From the records that follow, copy every line in which "label" appears.

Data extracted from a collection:

┄┄┄┄┄┄┄┄┄┄

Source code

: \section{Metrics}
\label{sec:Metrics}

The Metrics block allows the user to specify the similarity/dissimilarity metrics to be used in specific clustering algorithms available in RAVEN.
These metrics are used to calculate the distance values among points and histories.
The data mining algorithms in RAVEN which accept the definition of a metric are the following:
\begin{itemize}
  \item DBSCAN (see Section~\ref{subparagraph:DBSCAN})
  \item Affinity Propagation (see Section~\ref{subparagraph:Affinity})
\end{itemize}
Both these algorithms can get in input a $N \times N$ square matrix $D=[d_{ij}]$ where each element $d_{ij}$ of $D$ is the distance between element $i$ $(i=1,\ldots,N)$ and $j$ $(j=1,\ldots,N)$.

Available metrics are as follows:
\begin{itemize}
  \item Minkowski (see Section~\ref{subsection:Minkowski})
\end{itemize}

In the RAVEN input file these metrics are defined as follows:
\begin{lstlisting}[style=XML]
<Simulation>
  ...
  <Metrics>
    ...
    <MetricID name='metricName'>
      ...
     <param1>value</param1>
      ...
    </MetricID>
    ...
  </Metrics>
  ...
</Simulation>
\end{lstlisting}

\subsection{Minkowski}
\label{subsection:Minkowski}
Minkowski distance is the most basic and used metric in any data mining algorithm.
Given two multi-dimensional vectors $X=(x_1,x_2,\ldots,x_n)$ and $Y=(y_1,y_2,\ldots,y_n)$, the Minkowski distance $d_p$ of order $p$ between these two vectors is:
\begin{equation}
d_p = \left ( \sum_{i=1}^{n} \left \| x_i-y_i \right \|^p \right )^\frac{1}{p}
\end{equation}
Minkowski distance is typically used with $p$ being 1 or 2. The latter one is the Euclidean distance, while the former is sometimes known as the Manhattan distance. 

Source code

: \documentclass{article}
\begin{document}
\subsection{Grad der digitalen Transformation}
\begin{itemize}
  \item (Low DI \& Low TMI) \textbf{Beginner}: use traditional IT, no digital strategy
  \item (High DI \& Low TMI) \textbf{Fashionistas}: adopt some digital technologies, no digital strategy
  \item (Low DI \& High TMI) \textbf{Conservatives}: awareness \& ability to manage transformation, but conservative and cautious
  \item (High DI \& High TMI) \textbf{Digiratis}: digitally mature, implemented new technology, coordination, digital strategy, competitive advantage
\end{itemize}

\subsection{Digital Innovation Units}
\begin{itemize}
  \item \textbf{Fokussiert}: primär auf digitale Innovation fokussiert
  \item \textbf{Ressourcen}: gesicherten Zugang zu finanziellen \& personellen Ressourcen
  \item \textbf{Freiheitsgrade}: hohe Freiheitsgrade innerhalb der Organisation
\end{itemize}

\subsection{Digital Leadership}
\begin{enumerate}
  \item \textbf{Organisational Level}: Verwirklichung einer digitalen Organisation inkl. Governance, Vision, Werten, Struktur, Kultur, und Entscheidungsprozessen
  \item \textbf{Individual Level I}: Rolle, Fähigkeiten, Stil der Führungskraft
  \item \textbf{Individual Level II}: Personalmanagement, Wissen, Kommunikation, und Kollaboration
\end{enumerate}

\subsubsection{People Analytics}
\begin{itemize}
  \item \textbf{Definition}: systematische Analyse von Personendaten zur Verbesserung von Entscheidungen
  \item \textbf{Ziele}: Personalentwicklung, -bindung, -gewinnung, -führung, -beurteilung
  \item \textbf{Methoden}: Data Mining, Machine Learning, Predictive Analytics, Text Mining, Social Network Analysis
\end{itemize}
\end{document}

┄┄┄┄┄┄┄┄┄┄

ANSWER SECTION ::
\label{sec:Metrics}
\label{subsection:Minkowski}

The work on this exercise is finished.